The best and usual treatment for dystonia is botox injections in the affected muscles followed by physical therapy. Botox is said to paralyze the tightened muscles, thus loosening them up. The problem with botox injections in the neck is that they have been known to also paralyze the larnyx. Doctors said there was about a 20% chance of this happening in the "average" population and of course Bob is nowhere near "average".  If this happened, it would exacerbate Bob's swallowing problems and make him even higher risk of aspiration. He may, in fact, choke on his own saliva. It would also make it even harder for him to speak. Then, because of the warfarin issue, a "hematoma" could form at the injection site.  Both doctors told me to "think about it", weigh the pro's and con's, risks vs. benefits, as Botox is the best treatment available and usually works and any bad side effects would disappear in 3 months or so. But I don't know, all of this sounds risky and scary to me.... so I'm not sure if this is the way to go.

Bob's regular neurologist had previously told me that botox to the neck could be "fatal" to someone on warfarin and so I asked these new doctors what they thought, but they said it would not be "fatal" but might cause a hematoma which would "uncomfortable" and the biggest issue is the swallowing concerns....

So I am really not sure what to do. Lord, I hate making decisions like this.

There was also talk about two different medications we could try. One a very slow acting oral medication that "might" help. The other being some kind of "intrathecal" medicine--which the doctors want to do some more research on, i.e. see if it would be safe in Bob's case.

Right now, the thought was not to do anything drastic until Bob completely recovers from lung pleurisy.

We did leave with a prescription for Zanaflex, a stronger muscle relaxant than the Baclofen that Bob has been taking.  I am supposed to start him on a very low dose and see how he responds before increasing it.

We see Dr. K. again in a month.

Oh, and I asked Dr. K., before we left, "How would we know if the CIDP had returned?" And he said, the first sign would be overall muscle weakness and pain.

I tell you, my Bob has one darn strong left arm and hand. So I really doubt the CIDP has returned. And I am thinking that we finally found a doctor who actually knows what he's talking about....


J.L. Murphey said...

Happy you found a reasonable explanation for Bob's neck. It makes sense to me.

I am on a combination of zannaflex, baclofen and valium for my muscular tightening. A word of warning about can drop or raise his blood pressure, so keep a watch on it. I also do the Botox injections. You'd think I would have muscle spasms with all of that in my system, but still it is an issue.

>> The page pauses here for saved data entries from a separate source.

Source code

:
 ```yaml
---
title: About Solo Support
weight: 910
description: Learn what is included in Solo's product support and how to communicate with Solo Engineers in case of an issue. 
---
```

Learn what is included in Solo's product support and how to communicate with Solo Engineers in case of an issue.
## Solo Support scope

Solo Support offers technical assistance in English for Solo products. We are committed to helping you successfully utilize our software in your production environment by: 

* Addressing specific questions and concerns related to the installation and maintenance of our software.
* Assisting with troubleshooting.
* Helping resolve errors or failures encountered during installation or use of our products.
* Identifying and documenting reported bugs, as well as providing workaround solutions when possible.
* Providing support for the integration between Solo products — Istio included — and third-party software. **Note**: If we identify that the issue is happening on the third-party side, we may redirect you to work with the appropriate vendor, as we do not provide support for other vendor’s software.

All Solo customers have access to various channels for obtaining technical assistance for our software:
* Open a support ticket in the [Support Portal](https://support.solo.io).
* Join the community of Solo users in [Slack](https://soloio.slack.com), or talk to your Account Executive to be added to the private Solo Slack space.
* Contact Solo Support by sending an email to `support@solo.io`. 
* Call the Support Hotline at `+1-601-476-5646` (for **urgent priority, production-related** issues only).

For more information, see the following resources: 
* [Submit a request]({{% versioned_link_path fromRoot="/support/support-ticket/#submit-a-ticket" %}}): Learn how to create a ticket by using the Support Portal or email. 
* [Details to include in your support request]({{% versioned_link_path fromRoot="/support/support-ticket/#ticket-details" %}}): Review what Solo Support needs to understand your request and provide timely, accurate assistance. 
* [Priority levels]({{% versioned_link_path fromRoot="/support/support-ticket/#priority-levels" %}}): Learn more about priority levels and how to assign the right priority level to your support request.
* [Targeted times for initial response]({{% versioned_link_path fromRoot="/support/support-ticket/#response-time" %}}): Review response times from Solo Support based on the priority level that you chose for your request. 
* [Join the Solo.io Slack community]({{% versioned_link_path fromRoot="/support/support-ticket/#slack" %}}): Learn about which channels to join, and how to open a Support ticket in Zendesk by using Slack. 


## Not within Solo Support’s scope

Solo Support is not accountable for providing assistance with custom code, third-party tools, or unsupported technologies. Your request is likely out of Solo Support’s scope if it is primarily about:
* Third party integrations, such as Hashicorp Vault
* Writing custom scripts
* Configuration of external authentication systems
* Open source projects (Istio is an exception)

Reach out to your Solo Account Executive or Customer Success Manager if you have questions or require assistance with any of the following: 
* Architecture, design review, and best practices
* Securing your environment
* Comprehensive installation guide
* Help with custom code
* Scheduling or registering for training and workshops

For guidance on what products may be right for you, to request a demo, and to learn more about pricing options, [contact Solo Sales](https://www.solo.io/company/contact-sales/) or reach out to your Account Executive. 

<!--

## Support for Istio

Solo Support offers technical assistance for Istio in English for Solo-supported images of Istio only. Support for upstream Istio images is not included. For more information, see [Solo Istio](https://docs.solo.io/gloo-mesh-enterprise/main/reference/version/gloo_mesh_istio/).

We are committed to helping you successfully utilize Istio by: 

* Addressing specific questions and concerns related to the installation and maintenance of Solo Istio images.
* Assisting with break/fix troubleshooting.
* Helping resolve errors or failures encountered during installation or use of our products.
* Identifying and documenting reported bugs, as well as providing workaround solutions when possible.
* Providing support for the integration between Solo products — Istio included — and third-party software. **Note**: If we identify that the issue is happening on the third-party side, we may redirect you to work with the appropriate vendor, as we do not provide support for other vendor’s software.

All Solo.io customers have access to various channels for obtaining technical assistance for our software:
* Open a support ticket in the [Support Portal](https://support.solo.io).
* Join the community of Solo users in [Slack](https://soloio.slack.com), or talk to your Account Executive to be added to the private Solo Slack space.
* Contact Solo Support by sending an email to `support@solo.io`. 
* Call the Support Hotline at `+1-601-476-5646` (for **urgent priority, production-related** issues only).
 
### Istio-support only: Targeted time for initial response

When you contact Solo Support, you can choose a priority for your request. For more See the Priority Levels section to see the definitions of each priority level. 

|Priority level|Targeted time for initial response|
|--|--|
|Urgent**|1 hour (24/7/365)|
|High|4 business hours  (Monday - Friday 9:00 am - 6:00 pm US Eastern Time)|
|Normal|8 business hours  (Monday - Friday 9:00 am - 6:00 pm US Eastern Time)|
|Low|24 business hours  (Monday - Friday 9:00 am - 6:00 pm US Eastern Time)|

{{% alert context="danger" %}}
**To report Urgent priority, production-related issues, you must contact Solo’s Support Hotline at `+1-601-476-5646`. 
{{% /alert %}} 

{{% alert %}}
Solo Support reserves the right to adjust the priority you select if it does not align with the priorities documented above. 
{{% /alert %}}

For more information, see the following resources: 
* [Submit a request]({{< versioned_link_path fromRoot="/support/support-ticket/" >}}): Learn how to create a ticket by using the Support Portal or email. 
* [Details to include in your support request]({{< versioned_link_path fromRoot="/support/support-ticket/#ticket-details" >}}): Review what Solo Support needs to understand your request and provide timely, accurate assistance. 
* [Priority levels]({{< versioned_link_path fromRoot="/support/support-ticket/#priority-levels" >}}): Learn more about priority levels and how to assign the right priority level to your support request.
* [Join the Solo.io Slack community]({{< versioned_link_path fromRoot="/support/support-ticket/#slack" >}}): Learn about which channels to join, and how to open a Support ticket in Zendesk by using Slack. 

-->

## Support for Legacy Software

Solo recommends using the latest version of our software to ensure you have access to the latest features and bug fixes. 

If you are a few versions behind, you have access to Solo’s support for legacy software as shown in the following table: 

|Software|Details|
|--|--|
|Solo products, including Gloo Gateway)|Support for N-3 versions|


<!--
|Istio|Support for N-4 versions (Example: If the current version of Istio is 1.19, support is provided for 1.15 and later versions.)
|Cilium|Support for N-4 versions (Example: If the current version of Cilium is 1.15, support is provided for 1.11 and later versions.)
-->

Have you discussed Phenol with your neurologist? It might not affect his larynx so bad.

Diane said...

Thanks Jo, for the info on Phenol. I just googled it and see if was used before Botox for dystonia. I will definitely ask about it.

Rebecca Dutton said...

When a physician starts descibing the symptoms I actually have I always feel reassured.

Anonymous said...

Dr K sounds like a winner for you and Bob. I believe it's best to take his suggestions slow and easy for the treatment of the dystonia. Use what is available that has the lowest risk, and move on from there, with a lot of research involved too.

Great picture of Bob!!

Hugs, Dan

GirlWithTheCane said...

My friend Pamela writes a blog on dystonia. I don't know that it's the same type that Bob has, but if nothing else maybe her links will be useful...

Glad that you're finally getting some answers.